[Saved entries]
═══

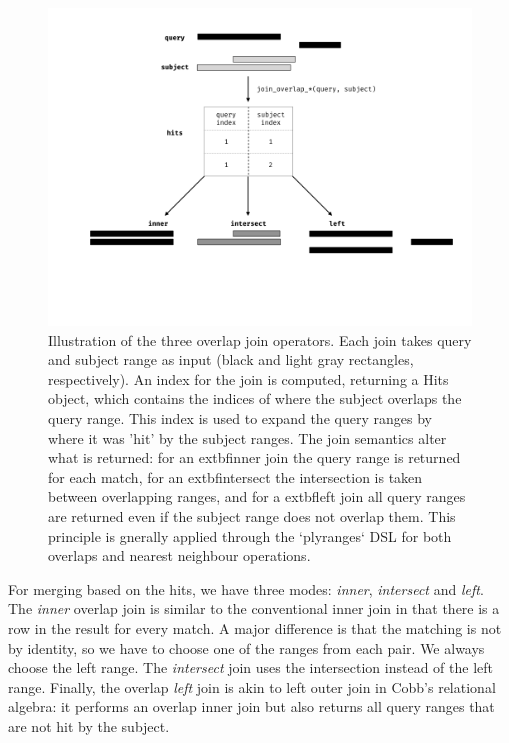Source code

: \documentclass[10pt,letterpaper]{article}
\begin{document}
\begin{figure}

{\centering \includegraphics[width=400pt]{diagrams/diagrams-002} 

}

\caption{Illustration of the three overlap join operators. Each join takes query and subject range as input (black and light gray rectangles, respectively). An index for the join is computed, returning a Hits object, which contains the indices of where the subject overlaps the query range. This index is used to expand the query ranges by where it was 'hit' by the subject ranges. The join semantics alter what is returned: for an     extbf{inner} join the query range is returned for each match, for an    extbf{intersect} the intersection is taken between overlapping ranges, and for a    extbf{left} join all query ranges are returned even if the subject range does not overlap them. This principle is gnerally applied through the `plyranges` DSL for both overlaps and nearest neighbour operations.}\label{fig:olaps-fig}
\end{figure}

For merging based on the hits, we have three modes: \emph{inner},
\emph{intersect} and \emph{left}. The \emph{inner} overlap join is
similar to the conventional inner join in that there is a row in the
result for every match. A major difference is that the matching is not
by identity, so we have to choose one of the ranges from each pair. We
always choose the left range. The \emph{intersect} join uses the
intersection instead of the left range. Finally, the overlap \emph{left}
join is akin to left outer join in Cobb's relational algebra: it
performs an overlap inner join but also returns all query ranges that
are not hit by the subject.
\end{document}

═══

- [Exercise requirements] For the string "choose", return every line of the data where it appears.

- [The answer]
by identity, so we have to choose one of the ranges from each pair. We
always choose the left range. The \emph{intersect} join uses the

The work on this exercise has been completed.